* _REQUIRED ACTION_
Transcribe each entry shown below with no difference from the original.
*** Opening of RECORDED DATA ***
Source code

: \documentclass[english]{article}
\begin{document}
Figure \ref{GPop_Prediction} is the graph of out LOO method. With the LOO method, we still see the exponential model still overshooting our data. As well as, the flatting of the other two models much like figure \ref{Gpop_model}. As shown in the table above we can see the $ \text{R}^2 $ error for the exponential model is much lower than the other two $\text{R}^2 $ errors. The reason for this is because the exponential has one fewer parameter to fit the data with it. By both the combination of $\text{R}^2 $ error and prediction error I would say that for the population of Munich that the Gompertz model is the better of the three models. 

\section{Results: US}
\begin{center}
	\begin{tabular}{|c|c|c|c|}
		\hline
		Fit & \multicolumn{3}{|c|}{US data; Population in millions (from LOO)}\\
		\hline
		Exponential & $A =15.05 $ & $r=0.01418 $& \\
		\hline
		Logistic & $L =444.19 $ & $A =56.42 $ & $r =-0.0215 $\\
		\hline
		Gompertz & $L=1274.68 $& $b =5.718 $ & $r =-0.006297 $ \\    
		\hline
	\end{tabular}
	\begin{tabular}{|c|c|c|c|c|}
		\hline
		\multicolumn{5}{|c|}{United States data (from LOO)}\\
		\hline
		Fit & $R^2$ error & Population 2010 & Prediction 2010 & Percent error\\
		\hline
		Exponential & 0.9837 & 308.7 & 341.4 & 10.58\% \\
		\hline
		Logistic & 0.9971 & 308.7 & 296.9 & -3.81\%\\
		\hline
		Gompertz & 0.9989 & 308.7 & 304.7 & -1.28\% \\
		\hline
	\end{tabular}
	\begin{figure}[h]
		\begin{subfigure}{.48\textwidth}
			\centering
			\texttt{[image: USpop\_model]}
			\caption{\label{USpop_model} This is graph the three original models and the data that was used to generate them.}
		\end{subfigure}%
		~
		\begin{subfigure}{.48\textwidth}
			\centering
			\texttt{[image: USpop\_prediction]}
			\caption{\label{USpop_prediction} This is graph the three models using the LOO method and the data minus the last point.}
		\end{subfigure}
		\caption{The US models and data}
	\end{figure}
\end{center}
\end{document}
*** Close of RECORDED DATA ***
* _OUTPUT FOR THIS EXERCISE_
Source code

: \documentclass[english]{article}
\begin{document}
Figure \ref{GPop_Prediction} is the graph of out LOO method. With the LOO method, we still see the exponential model still overshooting our data. As well as, the flatting of the other two models much like figure \ref{Gpop_model}. As shown in the table above we can see the $ \text{R}^2 $ error for the exponential model is much lower than the other two $\text{R}^2 $ errors. The reason for this is because the exponential has one fewer parameter to fit the data with it. By both the combination of $\text{R}^2 $ error and prediction error I would say that for the population of Munich that the Gompertz model is the better of the three models. 

\section{Results: US}
\begin{center}
	\begin{tabular}{|c|c|c|c|}
		\hline
		Fit & \multicolumn{3}{|c|}{US data; Population in millions (from LOO)}\\
		\hline
		Exponential & $A =15.05 $ & $r=0.01418 $& \\
		\hline
		Logistic & $L =444.19 $ & $A =56.42 $ & $r =-0.0215 $\\
		\hline
		Gompertz & $L=1274.68 $& $b =5.718 $ & $r =-0.006297 $ \\    
		\hline
	\end{tabular}
	\begin{tabular}{|c|c|c|c|c|}
		\hline
		\multicolumn{5}{|c|}{United States data (from LOO)}\\
		\hline
		Fit & $R^2$ error & Population 2010 & Prediction 2010 & Percent error\\
		\hline
		Exponential & 0.9837 & 308.7 & 341.4 & 10.58\% \\
		\hline
		Logistic & 0.9971 & 308.7 & 296.9 & -3.81\%\\
		\hline
		Gompertz & 0.9989 & 308.7 & 304.7 & -1.28\% \\
		\hline
	\end{tabular}
	\begin{figure}[h]
		\begin{subfigure}{.48\textwidth}
			\centering
			\texttt{[image: USpop\_model]}
			\caption{\label{USpop_model} This is graph the three original models and the data that was used to generate them.}
		\end{subfigure}%
		~
		\begin{subfigure}{.48\textwidth}
			\centering
			\texttt{[image: USpop\_prediction]}
			\caption{\label{USpop_prediction} This is graph the three models using the LOO method and the data minus the last point.}
		\end{subfigure}
		\caption{The US models and data}
	\end{figure}
\end{center}
\end{document}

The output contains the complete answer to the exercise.